* _Activity_:
What is needed is a word-for-word copy of the records below.

* _Material for the task_:
------------------------
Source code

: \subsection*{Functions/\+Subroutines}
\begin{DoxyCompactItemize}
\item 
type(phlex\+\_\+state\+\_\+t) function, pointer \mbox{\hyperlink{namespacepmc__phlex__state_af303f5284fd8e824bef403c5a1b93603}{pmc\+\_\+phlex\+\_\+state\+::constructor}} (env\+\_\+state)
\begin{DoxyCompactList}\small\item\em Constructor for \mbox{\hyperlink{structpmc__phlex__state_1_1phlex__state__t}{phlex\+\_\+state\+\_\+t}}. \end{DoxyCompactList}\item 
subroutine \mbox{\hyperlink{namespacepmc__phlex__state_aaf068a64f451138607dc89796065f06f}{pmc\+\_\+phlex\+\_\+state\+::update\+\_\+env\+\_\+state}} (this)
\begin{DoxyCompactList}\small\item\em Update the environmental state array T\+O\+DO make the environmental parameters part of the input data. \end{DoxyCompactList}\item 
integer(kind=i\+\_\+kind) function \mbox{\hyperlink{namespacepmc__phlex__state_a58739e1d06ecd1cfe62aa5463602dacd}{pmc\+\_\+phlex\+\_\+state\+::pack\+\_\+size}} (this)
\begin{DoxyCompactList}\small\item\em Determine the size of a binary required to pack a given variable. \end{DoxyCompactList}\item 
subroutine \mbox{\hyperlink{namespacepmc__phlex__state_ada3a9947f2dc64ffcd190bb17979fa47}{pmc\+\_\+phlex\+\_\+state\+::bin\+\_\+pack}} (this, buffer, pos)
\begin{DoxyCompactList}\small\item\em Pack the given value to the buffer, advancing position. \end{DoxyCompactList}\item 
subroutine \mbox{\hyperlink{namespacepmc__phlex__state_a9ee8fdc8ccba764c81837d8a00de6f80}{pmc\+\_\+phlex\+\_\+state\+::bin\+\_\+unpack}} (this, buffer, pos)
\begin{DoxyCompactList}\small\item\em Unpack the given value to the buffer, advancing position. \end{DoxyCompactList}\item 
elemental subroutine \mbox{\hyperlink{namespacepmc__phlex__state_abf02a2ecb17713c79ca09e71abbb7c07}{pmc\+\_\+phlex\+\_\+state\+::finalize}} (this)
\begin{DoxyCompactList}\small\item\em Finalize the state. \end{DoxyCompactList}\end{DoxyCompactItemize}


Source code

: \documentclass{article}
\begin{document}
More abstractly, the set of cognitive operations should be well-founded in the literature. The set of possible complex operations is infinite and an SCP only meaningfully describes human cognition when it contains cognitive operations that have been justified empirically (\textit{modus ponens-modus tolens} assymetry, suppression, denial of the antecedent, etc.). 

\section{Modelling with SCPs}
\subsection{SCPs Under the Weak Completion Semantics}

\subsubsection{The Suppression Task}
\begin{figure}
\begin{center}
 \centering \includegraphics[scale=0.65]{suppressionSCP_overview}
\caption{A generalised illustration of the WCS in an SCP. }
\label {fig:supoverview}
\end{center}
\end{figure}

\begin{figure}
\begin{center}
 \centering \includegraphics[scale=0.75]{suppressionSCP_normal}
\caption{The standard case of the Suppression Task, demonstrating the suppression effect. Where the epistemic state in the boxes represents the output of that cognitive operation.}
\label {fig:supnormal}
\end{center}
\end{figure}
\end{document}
------------------------
* _Solution to this task_:
Source code

: \subsection*{Functions/\+Subroutines}
\begin{DoxyCompactItemize}
\item 
type(phlex\+\_\+state\+\_\+t) function, pointer \mbox{\hyperlink{namespacepmc__phlex__state_af303f5284fd8e824bef403c5a1b93603}{pmc\+\_\+phlex\+\_\+state\+::constructor}} (env\+\_\+state)
\begin{DoxyCompactList}\small\item\em Constructor for \mbox{\hyperlink{structpmc__phlex__state_1_1phlex__state__t}{phlex\+\_\+state\+\_\+t}}. \end{DoxyCompactList}\item 
subroutine \mbox{\hyperlink{namespacepmc__phlex__state_aaf068a64f451138607dc89796065f06f}{pmc\+\_\+phlex\+\_\+state\+::update\+\_\+env\+\_\+state}} (this)
\begin{DoxyCompactList}\small\item\em Update the environmental state array T\+O\+DO make the environmental parameters part of the input data. \end{DoxyCompactList}\item 
integer(kind=i\+\_\+kind) function \mbox{\hyperlink{namespacepmc__phlex__state_a58739e1d06ecd1cfe62aa5463602dacd}{pmc\+\_\+phlex\+\_\+state\+::pack\+\_\+size}} (this)
\begin{DoxyCompactList}\small\item\em Determine the size of a binary required to pack a given variable. \end{DoxyCompactList}\item 
subroutine \mbox{\hyperlink{namespacepmc__phlex__state_ada3a9947f2dc64ffcd190bb17979fa47}{pmc\+\_\+phlex\+\_\+state\+::bin\+\_\+pack}} (this, buffer, pos)
\begin{DoxyCompactList}\small\item\em Pack the given value to the buffer, advancing position. \end{DoxyCompactList}\item 
subroutine \mbox{\hyperlink{namespacepmc__phlex__state_a9ee8fdc8ccba764c81837d8a00de6f80}{pmc\+\_\+phlex\+\_\+state\+::bin\+\_\+unpack}} (this, buffer, pos)
\begin{DoxyCompactList}\small\item\em Unpack the given value to the buffer, advancing position. \end{DoxyCompactList}\item 
elemental subroutine \mbox{\hyperlink{namespacepmc__phlex__state_abf02a2ecb17713c79ca09e71abbb7c07}{pmc\+\_\+phlex\+\_\+state\+::finalize}} (this)
\begin{DoxyCompactList}\small\item\em Finalize the state. \end{DoxyCompactList}\end{DoxyCompactItemize}


Source code

: \documentclass{article}
\begin{document}
More abstractly, the set of cognitive operations should be well-founded in the literature. The set of possible complex operations is infinite and an SCP only meaningfully describes human cognition when it contains cognitive operations that have been justified empirically (\textit{modus ponens-modus tolens} assymetry, suppression, denial of the antecedent, etc.). 

\section{Modelling with SCPs}
\subsection{SCPs Under the Weak Completion Semantics}

\subsubsection{The Suppression Task}
\begin{figure}
\begin{center}
 \centering \includegraphics[scale=0.65]{suppressionSCP_overview}
\caption{A generalised illustration of the WCS in an SCP. }
\label {fig:supoverview}
\end{center}
\end{figure}

\begin{figure}
\begin{center}
 \centering \includegraphics[scale=0.75]{suppressionSCP_normal}
\caption{The standard case of the Suppression Task, demonstrating the suppression effect. Where the epistemic state in the boxes represents the output of that cognitive operation.}
\label {fig:supnormal}
\end{center}
\end{figure}
\end{document}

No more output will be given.